It’s April 1861. The Confederate attack on Fort Sumter has set in motion the wheels of a catastrophic war. President Lincoln has called for a response by volunteer armies from each Union state, and the recapture of federal property. Since then, four more slave states have seceded as the Union seizes control of the border states. War is coming, for thousands of people who, out of all the choices they have made these last few months, never would have chosen this.
Thor Oliphant owns a substantial amount of land in Alabama. The land was his father’s before his, but Odin died six months ago and since then, Thor has been mostly on his own. Now, as the Confederacy musters its forces in preparation for full on war, Thor prepares to leave his home, and his wife, and to shed blood for a cause that he barely feels is his. Ever since pneumonia brought the death of the plain, poor girl he loved, something inside him has broke away.

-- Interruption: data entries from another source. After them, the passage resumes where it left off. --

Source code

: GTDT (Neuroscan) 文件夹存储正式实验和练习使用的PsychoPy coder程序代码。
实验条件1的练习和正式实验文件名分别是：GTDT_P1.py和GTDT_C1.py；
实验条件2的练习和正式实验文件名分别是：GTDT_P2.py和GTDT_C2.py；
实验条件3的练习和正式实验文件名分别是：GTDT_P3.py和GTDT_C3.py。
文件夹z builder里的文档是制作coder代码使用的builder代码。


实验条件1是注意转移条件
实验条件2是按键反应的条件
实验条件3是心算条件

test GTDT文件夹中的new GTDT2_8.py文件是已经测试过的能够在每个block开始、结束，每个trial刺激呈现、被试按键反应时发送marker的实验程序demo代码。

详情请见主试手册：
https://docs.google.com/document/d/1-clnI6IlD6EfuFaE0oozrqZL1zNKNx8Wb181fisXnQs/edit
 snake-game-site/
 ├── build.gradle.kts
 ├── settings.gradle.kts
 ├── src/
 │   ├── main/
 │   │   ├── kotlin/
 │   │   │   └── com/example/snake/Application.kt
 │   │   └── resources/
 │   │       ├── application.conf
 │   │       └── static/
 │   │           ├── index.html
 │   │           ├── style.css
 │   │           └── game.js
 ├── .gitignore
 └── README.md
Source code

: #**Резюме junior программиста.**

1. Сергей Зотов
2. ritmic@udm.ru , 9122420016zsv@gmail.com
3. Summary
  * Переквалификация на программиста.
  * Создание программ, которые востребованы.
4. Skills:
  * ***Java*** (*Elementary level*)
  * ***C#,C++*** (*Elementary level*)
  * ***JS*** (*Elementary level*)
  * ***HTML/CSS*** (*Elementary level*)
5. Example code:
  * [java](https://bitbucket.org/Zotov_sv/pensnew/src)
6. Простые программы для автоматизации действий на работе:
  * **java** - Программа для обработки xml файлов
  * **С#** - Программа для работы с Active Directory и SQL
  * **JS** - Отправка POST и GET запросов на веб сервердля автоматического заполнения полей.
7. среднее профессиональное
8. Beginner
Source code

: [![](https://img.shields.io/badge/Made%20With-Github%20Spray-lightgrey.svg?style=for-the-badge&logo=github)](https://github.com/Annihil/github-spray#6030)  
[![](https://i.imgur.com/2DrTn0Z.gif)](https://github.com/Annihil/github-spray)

Sif Oliphant has been married to Thor for only a year. He attended Jane’s funeral, but he married Sif in the weeks that followed, at his father’s urgent request. She loves him like a brother, which makes their marriage particularly hard, because she knows that she has become a symbol of everything he’s lost. She, in turn, glances at his withdrawn little brother and feels kinship, and a hot desire boiling in her blood.
Loki Oliphant left his brother’s home three months before the war broke out, travelling northin search of his true father. He leaves behind a brother who begs him not to go, and, even worse, Sif, who cannot say a word but stares at him with big, begging eyes. He leaves them both behind, and does not look back. He’s living along in Massachusetts when the war breaks out, and, for reasons he’s not sure he’ll ever understands, he joins the volunteer army, even though he knows that he isn’t proving anything.
Natasha Romanoff fled Russia with her family only several months before, after Emancipation Reform began to pick up speed and serfdoms began to crumble. There was no real logic behind the move, but they have found a home in Massachusetts, with a middle class merchant who was willing to take them in. They live in moderate comfort, though space is cramped, and Natasha is not sure that they should have traded their old life for another.
Clint Barton’s family has been exporting goods from America to Britain for several generations, but Clint is at the head of it now. He has not spoken to his father in many years. The Barton house is vast and empty, which is how Clint ended up renting space to the Romanoffs. He rents it for as little as he can afford, because he’s lonely, and they are kind, and when he wakes, sweating, in the middle of the night, it’s their daughter he has been dreaming of.
Steve Rogers is itching for war. Not because he wants it, particularly, or because it pleases him, but because he loves his country, and he is willing to defend it to the death. He is a general in the Union army, and proud to be one. He leaves Peggy, the woman he loves, and one day plans to marry, in New York, and heads South with his men to help maintain the border states. His heart aches, but a hidden, destructive part of him is singing.
Tony Stark does not want to fight, but somehow the thought of so many men fighting for a thing that was, in part, his decision leaves not the slightest sour taste in his mouth. He’s furious that he has been forced to move to Alabama, but if this is the Confederacy’s temporary capital, than so it shall be. He signed the Confederate States Constitution, and what’s done is done, and he and the other leaders will watch as their little soldier boys tear each other apart.